See if you can solve this programming puzzle, presented in the form of a dialog
between a pseudo KON (Ian Hendry) and BAL (Eric Anderson). The dialog gives clues to
help you. Keep guessing until you're done; your score is the number to the left of the
clue that gave you the correct answer. Even if you never run into the particular
problems being solved here, you'll learn some valuable debugging techniques that will
help you solve your own programming conundrums. And you'll also learn interesting
Macintosh trivia.
BAL I've got one for you, KON: I just updated to System 7.5 on my 8100/80 AV.
Everything seemed OK for a while. I was comparing Scenery Animator to Vistapro and I
noticed that my cool new desktop pattern had disappeared. It was there when I booted,
but just as the Finder was coming up, the desktop changed to a black-and-white
pattern.
KON That's easy. Go back to System 7.1 and the world will be fine again. Next.
BAL Hey, 7.5 is the source of much wonderment. It's really a lot of fun!
KON I don't know that much about 7.5. Metrowerks and THINK C seem to run fine on
7.1. Is this part of that new puzzle CDEV that was added to spruce up the system?
BAL Quit trying to change the subject. My desktop pattern went away and I'm not
happy about it.
KON Hmm. Did you change anything on your machine?
BAL I turned on VM for the memory-hungry rendering stuff.
KON So turn off VM and see if the problem goes away.
BAL Wow, that worked great. Now all I have to do is buy $1800 worth of
tariff-enhanced RAM so I can render my flyby of the Pentagon.
KON I won't ask what you're up to these days. My recent stock dealings have left me
low on bail money. Did you try it on 7.1.2?
BAL It didn't happen on straight 7.1.2, but I installed System Update 3.0 and it
happened. VM must have changed in this update.
KON Sounds like a VM problem all right. Paste the older VM resources into the new
system. (I love component software.)
BAL The problem is still there. Does this let VM off the hook?
KON VM is never off the hook, but if your only problem is that the desktop pattern is
black and white, maybe you should stop whining and do your work.
BAL No, this is more serious. I opened the Monitors control panel and there was no
depth list and no monitor tile in the rearrange section.
KON Well, this should be pretty straightforward. Does it happen every time?

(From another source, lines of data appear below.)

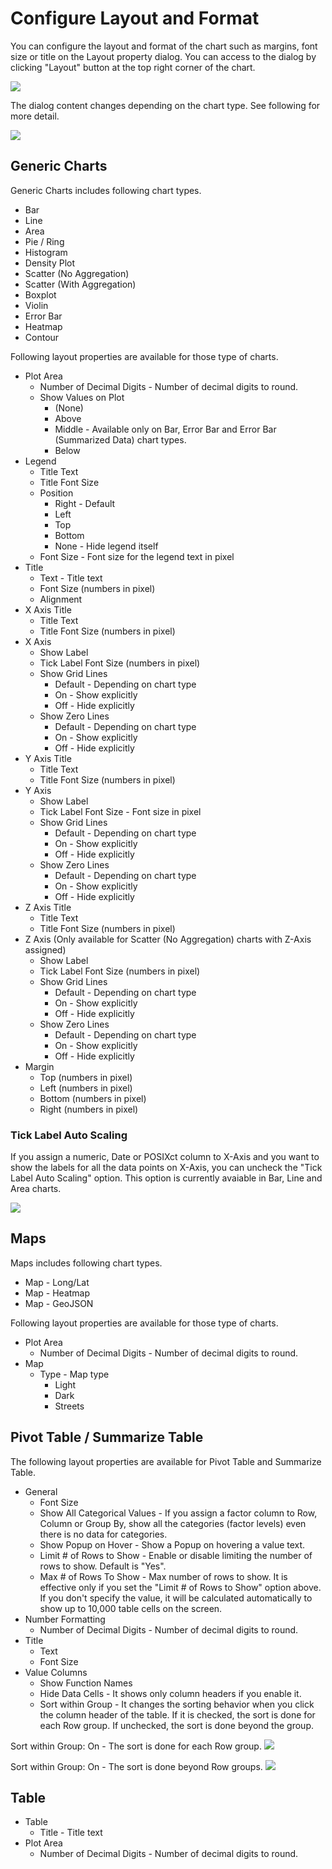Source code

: # Configure Layout and Format

You can configure the layout and format of the chart such as margins, font size or title on the Layout property dialog. You can access to the dialog by clicking "Layout" button at the top right corner of the chart. 

![](images/layout-btn.png)


The dialog content changes depending on the chart type. See following for more detail. 

![](images/layout-dialog.png)




## Generic Charts

Generic Charts includes following chart types.  
* Bar 
* Line 
* Area 
* Pie / Ring 
* Histogram
* Density Plot 
* Scatter (No Aggregation) 
* Scatter (With Aggregation)
* Boxplot
* Violin
* Error Bar
* Heatmap 
* Contour 

Following layout properties are available for those type of charts. 

* Plot Area 
  * Number of Decimal Digits - Number of decimal digits to round. 
  * Show Values on Plot
    * (None)
    * Above
    * Middle - Available only on Bar, Error Bar and Error Bar (Summarized Data) chart types.
    * Below
* Legend 
  * Title Text 
  * Title Font Size
  * Position 
    * Right - Default
    * Left
    * Top 
    * Bottom 
    * None - Hide legend itself
  * Font Size - Font size for the legend text in pixel
* Title 
  * Text - Title text
  * Font Size (numbers in pixel)
  * Alignment
* X Axis Title
  * Title Text 
  * Title Font Size (numbers in pixel)
* X Axis 
  * Show Label
  * Tick Label Font Size (numbers in pixel)
  * Show Grid Lines 
    * Default - Depending on chart type 
    * On - Show explicitly
    * Off - Hide explicitly
  * Show Zero Lines 
    * Default - Depending on chart type 
    * On - Show explicitly 
    * Off - Hide explicitly
* Y Axis Title
  * Title Text 
  * Title Font Size (numbers in pixel)
* Y Axis 
  * Show Label
  * Tick Label Font Size - Font size in pixel
  * Show Grid Lines 
    * Default - Depending on chart type 
    * On - Show explicitly 
    * Off - Hide explicitly
  * Show Zero Lines 
    * Default - Depending on chart type 
    * On - Show explicitly 
    * Off - Hide explicitly 
* Z Axis Title
  * Title Text 
  * Title Font Size (numbers in pixel)
* Z Axis (Only available for Scatter (No Aggregation) charts with Z-Axis assigned) 
  * Show Label
  * Tick Label Font Size (numbers in pixel)
  * Show Grid Lines 
    * Default - Depending on chart type
    * On - Show explicitly
    * Off - Hide explicitly
  * Show Zero Lines 
    * Default - Depending on chart type
    * On - Show explicitly
    * Off - Hide explicitly 
* Margin 
  * Top  (numbers in pixel)
  * Left  (numbers in pixel)
  * Bottom  (numbers in pixel)
  * Right (numbers in pixel)




### Tick Label Auto Scaling

If you assign a numeric, Date or POSIXct column to X-Axis and you want to show the labels for all the data points on X-Axis, you can uncheck the "Tick Label Auto Scaling" option. This option is currently avaiable in Bar, Line and Area charts. 

![](images/tick-label-auto-scaling.png)

## Maps

Maps includes following chart types.
* Map - Long/Lat  
* Map - Heatmap
* Map - GeoJSON


Following layout properties are available for those type of charts. 

* Plot Area 
  * Number of Decimal Digits - Number of decimal digits to round. 
* Map 
  * Type - Map type
    * Light 
    * Dark 
    * Streets


## Pivot Table / Summarize Table

The following layout properties are available for Pivot Table and Summarize Table.

* General
  * Font Size
  * Show All Categorical Values - If you assign a factor column to Row, Column or Group By, show all the categories (factor levels) even there is no data for categories.
  * Show Popup on Hover - Show a Popup on hovering a value text.
  * Limit # of Rows to Show - Enable or disable limiting the number of rows to show. Default is "Yes".
  * Max # of Rows To Show - Max number of rows to show. It is effective only if you set the "Limit # of Rows to Show" option above. If you don't specify the value, it will be calculated automatically to show up to 10,000 table cells on the screen.
* Number Formatting
  * Number of Decimal Digits - Number of decimal digits to round. 
* Title
  * Text 
  * Font Size
* Value Columns
  * Show Function Names
  * Hide Data Cells - It shows only column headers if you enable it.
  * Sort within Group - It changes the sorting behavior when you click the column header of the table. If it is checked, the sort is done for each Row group. If unchecked, the sort is done beyond the group. 


Sort within Group: On - The sort is done for each Row group. 
![](images/sort-within-group-on.png)

Sort within Group: On - The sort is done beyond Row groups. 
![](images/sort-within-group-off.png)



## Table 

* Table
  * Title - Title text
* Plot Area 
  * Number of Decimal Digits - Number of decimal digits to round.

BAL No such luck. This one is really evil. I've been trying to get a reproducible case
for days. Sometimes it happens right away, sometimes it goes away for hours. Once it
starts happening, it seems to keep happening across restarts. It doesn't happen as
reliably across shutdowns. It seems to happen more in millions of colors but will
happen at other depths too. Switching the display back and forth between a 13-inch and
a multiple-scan display sometimes causes the problem to show up. Changing VM and
RAM disk settings seems to affect the reproducibility.
KON Cool! The random bugs are always the most fun. Let's get our trusty MacsBug
and see if we can find where it's going bad. Look at the video driver and GDevice.
BAL When I try to enter MacsBug, the mouse freezes but MacsBug doesn't come up.
KON Dang, I hate it when the tools don't work.
BAL Perhaps we should devote this column to model rocketry and video games
instead.
KON Now there's a thought. If I type Command-G, does the mouse unfreeze, or do I
have to reboot?
BAL The machine comes back when you hit Command-G.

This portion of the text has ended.